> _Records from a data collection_
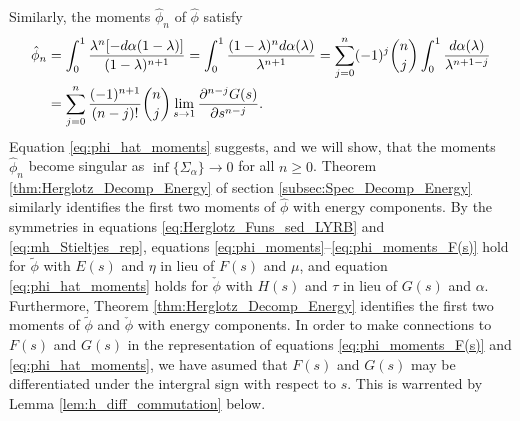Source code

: \documentclass[english,12pt]{ttuthes}
\newcommand{\ph}{\hat{\phi}}
\begin{document}
Similarly, the moments $\ph_n$ of $\ph$ satisfy
%
\begin{align}\label{eq:phi_hat_moments}
  \ph_n%
      &=\int_0^1\frac{\lambda^n[-d\alpha(1-\lambda)]}{(1-\lambda)^{n+1}}
      =\int_0^1\frac{(1-\lambda)^nd\alpha(\lambda)}{\lambda^{n+1}}
      =\sum_{j=0}^n(-1)^j {n \choose j} \int_0^1\frac{d\alpha(\lambda)}{\lambda^{n+1-j}}\notag\\
      &=\sum_{j=0}^n\frac{(-1)^{n+1}}{(n-j)!}{n \choose j}
             \lim_{s\to1}\frac{\partial^{n-j}G(s)}{\partial s^{n-j}}.
\end{align}
%
Equation \eqref{eq:phi_hat_moments} suggests, and we will show, that
the moments $\ph_n$ become singular as $\inf\{\Sigma_\alpha\}\to0$ for all
$n\geq0$. Theorem \ref{thm:Herglotz_Decomp_Energy} of section
\ref{subsec:Spec_Decomp_Energy} similarly identifies the first two
moments of $\ph$ with energy components. By the symmetries in
equations \eqref{eq:Herglotz_Funs_sed_LYRB} and
\eqref{eq:mh_Stieltjes_rep}, equations 
\eqref{eq:phi_moments}--\eqref{eq:phi_moments_F(s)} hold for
$\tilde{\phi}$ with $E(s)$ and $\eta$ in lieu of $F(s)$ and $\mu$, and equation
\eqref{eq:phi_hat_moments} holds for $\check{\phi}$ with $H(s)$ and $\tau$ in lieu
of $G(s)$ and $\alpha$. Furthermore, Theorem \ref{thm:Herglotz_Decomp_Energy}
identifies the first two moments of $\tilde{\phi}$ and $\check{\phi}$ with
energy components. In order to make connections to $F(s)$ and $G(s)$ in the
representation of equations \eqref{eq:phi_moments_F(s)} and
\eqref{eq:phi_hat_moments}, we have asumed that $F(s)$ and $G(s)$ may
be differentiated under the intergral sign with respect to $s$. This
is warrented by Lemma \ref{lem:h_diff_commutation} below. 
\end{document}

> _Description of the task_
Starting with the first line of the data above and ending with the line containing "similarly identifies the first two", please restate every line exactly, leaving images out.

> _Answer box_
Source code

: \documentclass[english,12pt]{ttuthes}
\newcommand{\ph}{\hat{\phi}}
\begin{document}
Similarly, the moments $\ph_n$ of $\ph$ satisfy
%
\begin{align}\label{eq:phi_hat_moments}
  \ph_n%
      &=\int_0^1\frac{\lambda^n[-d\alpha(1-\lambda)]}{(1-\lambda)^{n+1}}
      =\int_0^1\frac{(1-\lambda)^nd\alpha(\lambda)}{\lambda^{n+1}}
      =\sum_{j=0}^n(-1)^j {n \choose j} \int_0^1\frac{d\alpha(\lambda)}{\lambda^{n+1-j}}\notag\\
      &=\sum_{j=0}^n\frac{(-1)^{n+1}}{(n-j)!}{n \choose j}
             \lim_{s\to1}\frac{\partial^{n-j}G(s)}{\partial s^{n-j}}.
\end{align}
%
Equation \eqref{eq:phi_hat_moments} suggests, and we will show, that
the moments $\ph_n$ become singular as $\inf\{\Sigma_\alpha\}\to0$ for all
$n\geq0$. Theorem \ref{thm:Herglotz_Decomp_Energy} of section
\ref{subsec:Spec_Decomp_Energy} similarly identifies the first two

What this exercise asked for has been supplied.